Della serie “infinitamente piccolo, enormemente importante”: quando i recettori hanno un ruolo fondamentale nella cura di una malattia.

La sclerosi multipla è una malattia neurodegenerativa su base flogistica: un attacco da parte del sistema immunitario sulle cellule nervose, che ne provoca la morte con il passare del tempo.

Fino a poco tempo fa, si è sempre pensato che solo il sistema immunitario avesse un ruolo in questo attacco; solo di recente si è visto che, in effetti, vi sono anche gli astrociti tra i protagonisti: essi rilasciano NO che provoca la distruzione del neurone stesso. Nella malattia, infatti, le difese immunitarie del paziente attaccano e distruggono la guaina mielinica che riveste gli assoni neuronali. Il nome stesso della malattia deriva appunto dalle placche cicatriziali che si formano sul midollo o nell’encefalo a causa di questi processi patologici.

Processo patologico sclerosi multiplaOggi però si sono fatti numerosi passi in avanti nello studio di una terapia efficace contro questa malattia, e la cosa più sorprendente è che l’Italia gioca un ruolo centrale in questo: uno studio condotto dal laboratorio di Immunobiologia delle Malattie Neurologiche presso l’Istituto di Neurologia Sperimentale (INSpe), dell’IRCCS Ospedale San Raffaele, ha chiarito le basi cellulari dell’azione neuroprotettiva del composto Fingolimod (Gilenya), immesso in commercio nel 2012 e studiato proprio negli ultimi due anni.

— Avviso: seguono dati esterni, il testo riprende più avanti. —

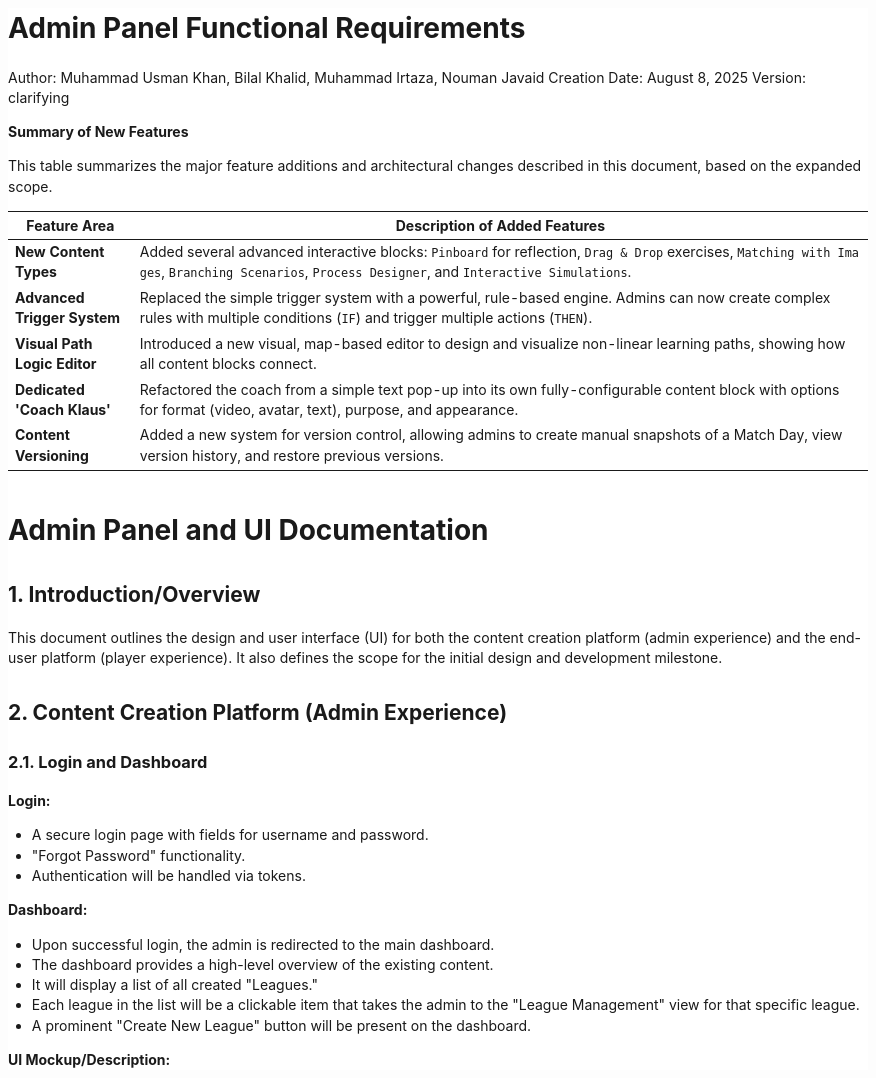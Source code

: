 # Admin Panel Functional Requirements

Author: Muhammad Usman Khan, Bilal Khalid, Muhammad Irtaza, Nouman Javaid
Creation Date: August 8, 2025
Version: clarifying

**Summary of New Features**

This table summarizes the major feature additions and architectural changes described in this document, based on the expanded scope.

| Feature Area | Description of Added Features |
| --- | --- |
| **New Content Types** | Added several advanced interactive blocks: `Pinboard` for reflection, `Drag & Drop` exercises, `Matching with Images`, `Branching Scenarios`, `Process Designer`, and `Interactive Simulations`. |
| **Advanced Trigger System** | Replaced the simple trigger system with a powerful, rule-based engine. Admins can now create complex rules with multiple conditions (`IF`) and trigger multiple actions (`THEN`). |
| **Visual Path Logic Editor** | Introduced a new visual, map-based editor to design and visualize non-linear learning paths, showing how all content blocks connect. |
| **Dedicated 'Coach Klaus'** | Refactored the coach from a simple text pop-up into its own fully-configurable content block with options for format (video, avatar, text), purpose, and appearance. |
| **Content Versioning** | Added a new system for version control, allowing admins to create manual snapshots of a Match Day, view version history, and restore previous versions. |

# Admin Panel and UI Documentation

## 1. Introduction/Overview

This document outlines the design and user interface (UI) for both the content creation platform (admin experience) and the end-user platform (player experience). It also defines the scope for the initial design and development milestone.

## 2. Content Creation Platform (Admin Experience)

### 2.1. Login and Dashboard

**Login:**

- A secure login page with fields for username and password.
- "Forgot Password" functionality.
- Authentication will be handled via tokens.

**Dashboard:**

- Upon successful login, the admin is redirected to the main dashboard.
- The dashboard provides a high-level overview of the existing content.
- It will display a list of all created "Leagues."
- Each league in the list will be a clickable item that takes the admin to the "League Management" view for that specific league.
- A prominent "Create New League" button will be present on the dashboard.

**UI Mockup/Description:**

Fingolimod è il capostipite di una nuova classe di farmaci, “modulatori della sfingosina 1-fosfato”: interagisce con i recettori della sfingosina 1-fosfato presenti sui linfociti e sulle cellule del sistema nervoso centrale, bloccando i linfociti nei linfonodi e diminuendo l’attacco degli stessi, che è proprio alla basa della malattia. Il sequestro dei linfociti è reversibile una volta smessa l’assunzione del farmaco. In questo modo, si preserva l’immunità, compresa l’attivazione dei linfociti e la capacità di produrre anticorpi.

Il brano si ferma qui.